### Listed records
====

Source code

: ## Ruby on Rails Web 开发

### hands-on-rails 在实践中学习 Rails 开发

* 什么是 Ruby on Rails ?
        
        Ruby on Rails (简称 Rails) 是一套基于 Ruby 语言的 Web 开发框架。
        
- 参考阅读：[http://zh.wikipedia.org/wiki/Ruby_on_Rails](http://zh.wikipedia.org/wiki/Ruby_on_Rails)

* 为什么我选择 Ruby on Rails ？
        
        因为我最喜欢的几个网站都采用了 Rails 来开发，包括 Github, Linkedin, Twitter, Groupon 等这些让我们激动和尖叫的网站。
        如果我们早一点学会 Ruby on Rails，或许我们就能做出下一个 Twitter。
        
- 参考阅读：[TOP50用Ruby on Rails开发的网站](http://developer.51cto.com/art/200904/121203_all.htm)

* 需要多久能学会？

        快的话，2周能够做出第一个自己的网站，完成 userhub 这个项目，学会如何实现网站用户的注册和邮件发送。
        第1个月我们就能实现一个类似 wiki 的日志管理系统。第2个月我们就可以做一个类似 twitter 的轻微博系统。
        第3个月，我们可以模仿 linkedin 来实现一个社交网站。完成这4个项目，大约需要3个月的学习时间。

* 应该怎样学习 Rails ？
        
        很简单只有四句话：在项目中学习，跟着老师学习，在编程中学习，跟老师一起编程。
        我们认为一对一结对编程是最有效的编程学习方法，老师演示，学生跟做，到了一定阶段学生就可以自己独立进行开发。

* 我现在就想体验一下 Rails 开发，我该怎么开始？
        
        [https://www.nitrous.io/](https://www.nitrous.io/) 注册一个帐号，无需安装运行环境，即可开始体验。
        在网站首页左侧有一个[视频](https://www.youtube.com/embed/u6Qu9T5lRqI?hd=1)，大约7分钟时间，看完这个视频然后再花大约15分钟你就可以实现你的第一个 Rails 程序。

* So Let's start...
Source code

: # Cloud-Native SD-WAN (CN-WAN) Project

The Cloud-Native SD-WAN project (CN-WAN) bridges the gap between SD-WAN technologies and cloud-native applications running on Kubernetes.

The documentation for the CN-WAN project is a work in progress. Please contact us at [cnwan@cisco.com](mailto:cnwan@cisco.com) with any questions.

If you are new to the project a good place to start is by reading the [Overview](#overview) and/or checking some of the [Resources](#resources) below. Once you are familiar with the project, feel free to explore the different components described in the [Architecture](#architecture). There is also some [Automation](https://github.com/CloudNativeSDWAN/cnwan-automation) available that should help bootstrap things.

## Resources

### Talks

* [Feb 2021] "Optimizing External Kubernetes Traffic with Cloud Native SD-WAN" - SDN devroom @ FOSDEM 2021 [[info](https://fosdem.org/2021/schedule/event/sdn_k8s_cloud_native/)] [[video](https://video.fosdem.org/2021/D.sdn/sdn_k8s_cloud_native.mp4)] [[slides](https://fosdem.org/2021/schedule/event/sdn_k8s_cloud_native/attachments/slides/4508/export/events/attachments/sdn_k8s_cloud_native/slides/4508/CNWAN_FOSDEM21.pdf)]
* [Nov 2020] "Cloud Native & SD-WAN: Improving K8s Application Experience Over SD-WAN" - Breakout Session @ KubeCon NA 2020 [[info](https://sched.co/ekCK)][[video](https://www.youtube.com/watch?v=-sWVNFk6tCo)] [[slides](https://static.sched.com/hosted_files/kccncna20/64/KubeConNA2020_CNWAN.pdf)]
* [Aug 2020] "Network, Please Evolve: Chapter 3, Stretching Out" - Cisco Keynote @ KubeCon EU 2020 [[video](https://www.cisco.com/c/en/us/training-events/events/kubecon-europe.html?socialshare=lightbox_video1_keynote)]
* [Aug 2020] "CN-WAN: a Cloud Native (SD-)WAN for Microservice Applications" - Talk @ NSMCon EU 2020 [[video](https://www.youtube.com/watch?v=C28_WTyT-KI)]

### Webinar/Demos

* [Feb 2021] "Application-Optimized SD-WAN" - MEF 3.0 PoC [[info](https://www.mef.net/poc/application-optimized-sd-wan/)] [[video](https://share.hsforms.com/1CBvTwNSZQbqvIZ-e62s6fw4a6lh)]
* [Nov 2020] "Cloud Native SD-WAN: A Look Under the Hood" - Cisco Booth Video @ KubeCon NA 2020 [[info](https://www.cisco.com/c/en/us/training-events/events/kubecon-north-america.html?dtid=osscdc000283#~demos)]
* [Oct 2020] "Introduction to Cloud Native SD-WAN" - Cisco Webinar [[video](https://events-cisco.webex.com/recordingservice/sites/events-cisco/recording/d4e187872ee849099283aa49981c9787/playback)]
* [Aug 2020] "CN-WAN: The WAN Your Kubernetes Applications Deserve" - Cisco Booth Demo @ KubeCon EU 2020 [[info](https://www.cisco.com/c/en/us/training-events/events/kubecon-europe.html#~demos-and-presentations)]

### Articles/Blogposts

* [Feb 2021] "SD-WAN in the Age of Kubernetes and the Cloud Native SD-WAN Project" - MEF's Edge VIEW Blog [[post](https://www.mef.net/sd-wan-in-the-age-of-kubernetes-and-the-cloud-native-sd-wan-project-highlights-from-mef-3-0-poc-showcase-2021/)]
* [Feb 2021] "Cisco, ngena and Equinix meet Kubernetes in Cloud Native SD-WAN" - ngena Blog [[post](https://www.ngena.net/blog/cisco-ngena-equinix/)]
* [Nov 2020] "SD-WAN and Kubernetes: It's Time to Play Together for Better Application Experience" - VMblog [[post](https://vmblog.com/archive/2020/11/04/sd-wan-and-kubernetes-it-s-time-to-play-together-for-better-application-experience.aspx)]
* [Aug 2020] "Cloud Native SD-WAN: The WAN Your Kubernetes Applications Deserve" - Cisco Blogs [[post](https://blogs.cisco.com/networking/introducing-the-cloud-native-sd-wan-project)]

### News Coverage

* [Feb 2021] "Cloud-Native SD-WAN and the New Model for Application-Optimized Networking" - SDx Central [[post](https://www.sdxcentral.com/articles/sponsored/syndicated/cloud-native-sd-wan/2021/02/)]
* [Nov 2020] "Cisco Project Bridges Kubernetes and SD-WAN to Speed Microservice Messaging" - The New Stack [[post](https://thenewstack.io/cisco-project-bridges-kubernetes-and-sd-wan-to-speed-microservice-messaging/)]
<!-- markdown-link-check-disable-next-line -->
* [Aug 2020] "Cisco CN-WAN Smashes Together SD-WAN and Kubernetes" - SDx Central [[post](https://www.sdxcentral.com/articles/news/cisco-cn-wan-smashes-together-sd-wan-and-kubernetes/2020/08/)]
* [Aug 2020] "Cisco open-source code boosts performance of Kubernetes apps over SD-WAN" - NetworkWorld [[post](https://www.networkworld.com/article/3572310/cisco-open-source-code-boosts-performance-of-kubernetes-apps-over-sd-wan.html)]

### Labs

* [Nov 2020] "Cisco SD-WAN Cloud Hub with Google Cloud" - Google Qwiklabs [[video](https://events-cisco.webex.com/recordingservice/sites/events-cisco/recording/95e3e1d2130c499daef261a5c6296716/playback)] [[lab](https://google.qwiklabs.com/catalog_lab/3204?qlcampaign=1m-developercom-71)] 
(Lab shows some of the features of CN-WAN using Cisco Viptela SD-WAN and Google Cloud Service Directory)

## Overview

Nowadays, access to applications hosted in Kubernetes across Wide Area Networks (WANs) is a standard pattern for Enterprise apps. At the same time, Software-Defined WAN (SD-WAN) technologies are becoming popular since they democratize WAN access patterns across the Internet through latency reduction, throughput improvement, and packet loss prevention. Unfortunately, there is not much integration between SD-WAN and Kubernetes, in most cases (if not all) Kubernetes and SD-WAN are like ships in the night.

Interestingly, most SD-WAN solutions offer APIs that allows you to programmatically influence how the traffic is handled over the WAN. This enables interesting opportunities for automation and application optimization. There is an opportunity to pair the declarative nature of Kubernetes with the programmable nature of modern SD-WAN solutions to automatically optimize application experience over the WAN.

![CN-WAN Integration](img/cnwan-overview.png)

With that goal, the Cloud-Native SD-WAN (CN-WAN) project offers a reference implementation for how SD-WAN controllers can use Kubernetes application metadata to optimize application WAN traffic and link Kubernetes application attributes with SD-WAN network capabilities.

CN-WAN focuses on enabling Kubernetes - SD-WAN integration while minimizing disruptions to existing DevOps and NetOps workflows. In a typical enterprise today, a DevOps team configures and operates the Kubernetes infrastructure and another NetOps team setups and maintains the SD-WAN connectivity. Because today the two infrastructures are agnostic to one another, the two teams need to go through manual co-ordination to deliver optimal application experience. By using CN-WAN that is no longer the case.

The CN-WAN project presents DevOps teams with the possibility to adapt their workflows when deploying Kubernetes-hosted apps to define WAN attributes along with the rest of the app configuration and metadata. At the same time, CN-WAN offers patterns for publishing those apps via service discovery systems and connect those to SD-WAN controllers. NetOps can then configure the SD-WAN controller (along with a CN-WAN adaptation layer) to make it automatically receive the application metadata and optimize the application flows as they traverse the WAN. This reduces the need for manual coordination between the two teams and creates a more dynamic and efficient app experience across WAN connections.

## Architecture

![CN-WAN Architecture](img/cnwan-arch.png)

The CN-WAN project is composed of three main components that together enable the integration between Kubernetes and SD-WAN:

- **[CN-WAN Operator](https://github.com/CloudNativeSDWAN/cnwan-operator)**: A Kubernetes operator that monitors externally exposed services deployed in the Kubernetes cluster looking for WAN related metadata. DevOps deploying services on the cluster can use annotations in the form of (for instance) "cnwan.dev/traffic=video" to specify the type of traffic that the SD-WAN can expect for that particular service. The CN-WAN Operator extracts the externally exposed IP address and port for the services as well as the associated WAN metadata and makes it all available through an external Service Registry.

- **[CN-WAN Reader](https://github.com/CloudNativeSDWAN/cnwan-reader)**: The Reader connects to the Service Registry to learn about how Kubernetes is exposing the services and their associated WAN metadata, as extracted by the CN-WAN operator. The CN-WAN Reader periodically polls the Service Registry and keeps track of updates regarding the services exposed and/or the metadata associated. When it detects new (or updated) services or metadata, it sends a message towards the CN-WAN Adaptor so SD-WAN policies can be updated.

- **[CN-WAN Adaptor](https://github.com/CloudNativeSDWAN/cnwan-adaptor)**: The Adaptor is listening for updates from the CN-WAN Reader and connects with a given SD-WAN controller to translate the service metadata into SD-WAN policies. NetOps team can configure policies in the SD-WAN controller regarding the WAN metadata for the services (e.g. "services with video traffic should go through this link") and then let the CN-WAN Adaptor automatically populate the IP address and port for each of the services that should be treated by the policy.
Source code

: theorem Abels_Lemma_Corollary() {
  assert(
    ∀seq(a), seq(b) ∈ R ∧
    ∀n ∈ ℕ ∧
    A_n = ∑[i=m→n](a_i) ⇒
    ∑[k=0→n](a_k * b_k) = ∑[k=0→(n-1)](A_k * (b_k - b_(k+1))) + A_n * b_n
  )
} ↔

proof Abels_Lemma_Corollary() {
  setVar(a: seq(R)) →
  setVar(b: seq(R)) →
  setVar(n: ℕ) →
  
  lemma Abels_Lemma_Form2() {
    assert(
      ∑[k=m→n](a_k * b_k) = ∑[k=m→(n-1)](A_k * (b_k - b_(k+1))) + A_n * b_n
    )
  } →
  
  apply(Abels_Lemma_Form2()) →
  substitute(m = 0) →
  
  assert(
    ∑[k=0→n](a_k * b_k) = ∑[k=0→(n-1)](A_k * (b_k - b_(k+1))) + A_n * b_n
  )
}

====

### The problem
In how many lines of the records does the string "policies" occur? Answer with the number alone.

### Solution
2